The DC metro housing market has historically been shaped by federal employment, limited land supply in inner suburbs, and strong demand for transit-accessible neighborhoods. Recent years have seen cyclical swings driven by interest rates, remote-work migration, and local development patterns, all of which can influence values by Feb 2026.
Market prices are an aggregation of participants’ views about the expected typical home value at the contract’s resolution date and will move as new information arrives; interpret prices as the market consensus under current information, not a fixed prediction.
The contract resolves to the typical home value for February 2026; the platform lists the specific trading close and settlement schedule on the event page (currently shown as TBD), so check the contract on KALSHI for the official close and settlement dates.

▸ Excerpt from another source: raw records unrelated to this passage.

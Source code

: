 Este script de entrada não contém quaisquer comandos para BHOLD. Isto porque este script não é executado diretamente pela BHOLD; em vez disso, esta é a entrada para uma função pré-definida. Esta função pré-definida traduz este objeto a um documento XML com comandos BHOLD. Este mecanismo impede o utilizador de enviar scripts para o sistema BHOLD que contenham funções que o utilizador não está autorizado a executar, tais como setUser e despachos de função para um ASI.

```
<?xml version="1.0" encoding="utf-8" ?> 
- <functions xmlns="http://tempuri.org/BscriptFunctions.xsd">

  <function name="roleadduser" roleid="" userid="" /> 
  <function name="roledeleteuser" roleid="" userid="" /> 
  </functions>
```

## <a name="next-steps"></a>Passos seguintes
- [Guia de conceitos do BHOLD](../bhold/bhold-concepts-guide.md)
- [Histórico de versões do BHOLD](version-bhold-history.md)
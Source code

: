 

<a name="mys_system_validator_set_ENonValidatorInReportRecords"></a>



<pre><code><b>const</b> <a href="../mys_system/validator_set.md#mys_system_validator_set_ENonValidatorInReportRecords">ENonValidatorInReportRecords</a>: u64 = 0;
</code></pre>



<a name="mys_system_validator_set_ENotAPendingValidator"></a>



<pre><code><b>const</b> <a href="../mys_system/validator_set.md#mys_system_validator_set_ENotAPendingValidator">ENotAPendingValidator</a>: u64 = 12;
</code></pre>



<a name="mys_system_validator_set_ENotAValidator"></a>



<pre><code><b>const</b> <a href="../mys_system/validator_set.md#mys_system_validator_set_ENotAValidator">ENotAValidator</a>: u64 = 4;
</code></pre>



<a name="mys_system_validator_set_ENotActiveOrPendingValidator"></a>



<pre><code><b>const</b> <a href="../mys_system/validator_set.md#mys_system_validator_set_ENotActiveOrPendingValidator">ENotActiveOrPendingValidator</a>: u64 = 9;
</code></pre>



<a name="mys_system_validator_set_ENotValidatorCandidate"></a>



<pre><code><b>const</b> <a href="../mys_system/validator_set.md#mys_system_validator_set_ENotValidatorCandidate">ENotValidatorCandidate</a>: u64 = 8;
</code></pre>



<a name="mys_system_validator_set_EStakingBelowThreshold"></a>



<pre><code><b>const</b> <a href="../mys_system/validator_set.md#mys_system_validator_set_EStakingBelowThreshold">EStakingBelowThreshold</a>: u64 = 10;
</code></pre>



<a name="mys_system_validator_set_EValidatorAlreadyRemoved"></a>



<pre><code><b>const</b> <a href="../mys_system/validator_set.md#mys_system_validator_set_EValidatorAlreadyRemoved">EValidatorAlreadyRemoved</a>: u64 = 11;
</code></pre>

The contract uses a specific metric and geographic definition stated on its rules page (for example, a median or other single-value statistic covering a defined metro area); consult the event’s official contract text to see whether it uses a particular data provider and the exact metro boundaries included.
Consider long-term trends like above-average appreciation tied to federal jobs and constrained inner-belt supply, plus shorter cycles driven by interest-rate swings and demand shocks; past recoveries and downturns illustrate sensitivity to borrowing costs and employment changes.
Key movers include announcements on mortgage rates and Fed guidance, local employment reports or large employer relocations/layoffs, major housing supply developments or zoning changes, and national housing indicators or unexpected macro shocks.
Participants include local real estate analysts, institutional macro and housing-focused traders, investors tracking regional fundamentals, and retail traders; publicly available housing data (MLS reports, national indices), local news, and economic releases all feed into participant expectations.